He is the builder with the global vision. She is the finisher with an eye for exquisite detail. Talk about a marriage with a concrete foundation.
The fruit of their union—or unions, as it were—is a French country home that skillfully weds their professional talent and personal aspirations. Call it the ultimate expression of blended bliss.
The house the couple came to build is a fully customized, resort-worthy adult retreat. Every square inch of architect Fred Bissinger’s blueprint is purposefully executed to accommodate, celebrate and indulge their specific tastes, and the life style they share with their two superbly trained canine housemates.
For interior designer and close friend Michelle Wenitsky, the patter of those medium-size paws was a welcome change from that of little feet and the grimy little hands that can go with them. Unencumbered by the dictates of a young family, Wenitsky had carte blanche to create an upscale, chic, decidedly less kid-friendly environment in which to showcase the recently married pair’s vast collections of artwork and furnishings. “I think the goal for them was to incorporate all of the unique treasures they’ve collected in their travels,” she says. “He had some; she had some—so the house really is a blend of both of their tastes and personalities. Their large paintings and sculptures work really well with the scale of this house.”
Case in point: Three huge freestanding blown-glass pieces, called “cocoons,” make a stunning statement the moment you walk through the front door. The stemware, by local artist Steve Tobin, is designed to represent the human body. “They were made in Venice and are the largest blown-glass pieces in the world,” says the homeowner. “I went to his Bucks County studio and just fell in love with them.”
Tobin is one of an elite group of locally and internationally acclaimed artisans represented in a home that includes hand-carved mahogany doors by Scheel & Sharp, custom crafted fabrics and wall coverings—one actually studded with authentic Murano glass beads—and a variety of furniture designed and built by Argentinean craftsman.
Dynamic and sophisticated, Wenitsky’s colorful backdrop incorporates deep aubergine in the dining room with a red-and-gold entryway and an upstairs hallway of teal green. If those walls could talk, they’d be chatting enthusiastically about their evolution from boring to bold.
“Initially, we picked colors for the entire house that were very light and very soft and very safe,” recalls Wenitsky, who gently and subtly nudged her clients out of their color comfort zone. “Once they saw the drama unfolding, they began to embrace the concept of a stronger, less neutral palette. And now they love it. The walls are more than just background—they’re part of the story.”

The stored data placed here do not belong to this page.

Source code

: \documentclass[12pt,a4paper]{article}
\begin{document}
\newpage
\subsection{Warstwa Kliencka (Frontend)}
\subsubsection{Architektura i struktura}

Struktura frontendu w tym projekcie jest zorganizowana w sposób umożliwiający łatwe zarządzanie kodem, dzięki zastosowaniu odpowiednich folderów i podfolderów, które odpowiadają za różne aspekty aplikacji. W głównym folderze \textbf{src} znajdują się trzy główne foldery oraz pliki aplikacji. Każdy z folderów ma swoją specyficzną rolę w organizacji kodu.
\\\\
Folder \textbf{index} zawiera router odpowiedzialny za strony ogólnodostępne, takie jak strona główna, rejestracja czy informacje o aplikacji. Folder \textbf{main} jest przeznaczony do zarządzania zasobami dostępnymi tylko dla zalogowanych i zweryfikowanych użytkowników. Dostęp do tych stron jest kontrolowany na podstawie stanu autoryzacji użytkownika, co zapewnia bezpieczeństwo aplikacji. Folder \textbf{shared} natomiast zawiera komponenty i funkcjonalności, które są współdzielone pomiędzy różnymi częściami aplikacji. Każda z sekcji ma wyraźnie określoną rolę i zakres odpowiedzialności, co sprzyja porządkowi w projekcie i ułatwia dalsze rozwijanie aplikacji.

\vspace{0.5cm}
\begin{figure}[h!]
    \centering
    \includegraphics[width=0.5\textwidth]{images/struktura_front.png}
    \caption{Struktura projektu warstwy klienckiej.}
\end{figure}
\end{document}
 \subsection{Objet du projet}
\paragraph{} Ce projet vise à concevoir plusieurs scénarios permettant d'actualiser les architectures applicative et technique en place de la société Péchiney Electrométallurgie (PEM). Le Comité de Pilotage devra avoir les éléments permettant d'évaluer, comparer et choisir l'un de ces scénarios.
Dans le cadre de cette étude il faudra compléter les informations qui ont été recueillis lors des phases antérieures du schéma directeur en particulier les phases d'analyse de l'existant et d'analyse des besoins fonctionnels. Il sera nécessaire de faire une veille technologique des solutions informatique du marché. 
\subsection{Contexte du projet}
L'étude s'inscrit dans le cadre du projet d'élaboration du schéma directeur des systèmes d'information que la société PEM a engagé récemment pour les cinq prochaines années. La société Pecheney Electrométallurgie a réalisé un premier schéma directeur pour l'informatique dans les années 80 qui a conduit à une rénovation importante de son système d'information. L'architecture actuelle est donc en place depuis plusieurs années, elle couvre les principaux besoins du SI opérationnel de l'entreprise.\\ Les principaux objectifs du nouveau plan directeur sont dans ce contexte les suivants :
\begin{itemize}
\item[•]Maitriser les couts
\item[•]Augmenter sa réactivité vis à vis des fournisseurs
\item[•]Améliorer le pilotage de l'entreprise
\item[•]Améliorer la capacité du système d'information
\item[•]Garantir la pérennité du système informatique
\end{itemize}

And though the tone of that story is definitely Old World European, it’s far from a gothic novel. There’s nary a tapestry or gargoyle in sight, jokes Wenitsky, who opted instead for an ambiance of light and airy elegance, juxtaposing French and Italian antiques with the couple’s more modern artifacts. “Mixing styles keeps a room fresh. Everywhere you turn, there’s something interesting to look at,” says Wenitsky. “If you stay too strictly to one style, it becomes boring and expected.”
Like the life-size wood sculpture by Wolfgang Behl that anchors the party room, a huge space divided into several cozy furniture vignettes better facilitates intimate conversation—whether entertaining a crowd of five or 25. “Splitting the seating arrangements worked out really well,” explains Wenitsky. “If they have a few people over for cocktails, they have a reasonably sized sitting area. Nobody is shouting across the room.”
Her clients requested that the room be both elegant and inviting, which Wenitsky accomplished with a soft color palette of taupe and powder blue. To contrast the gleaming walnut floors, she chose a hand-knotted, tone-on-tone ivory wool area rug with a French acanthus leaf design. “The neutral rug allowed key pieces of furniture to stand out in the room,” she says.
Key pieces include the Behl sculpture; an ebony C. Bechstein small grand piano; a carved white marble, French-style fireplace; and an oil-on-canvas portrait of the lady of the house. The various windows and two sets of French doors in the room dictated 10 panels of fabric for window treatments. More than 95 yards of silk—spun specifically for this project—were custom-ordered for the stunning bronze-and-aqua silk damask waterfall drapery panels. A Waterford crystal chandelier shines brightly above the piano.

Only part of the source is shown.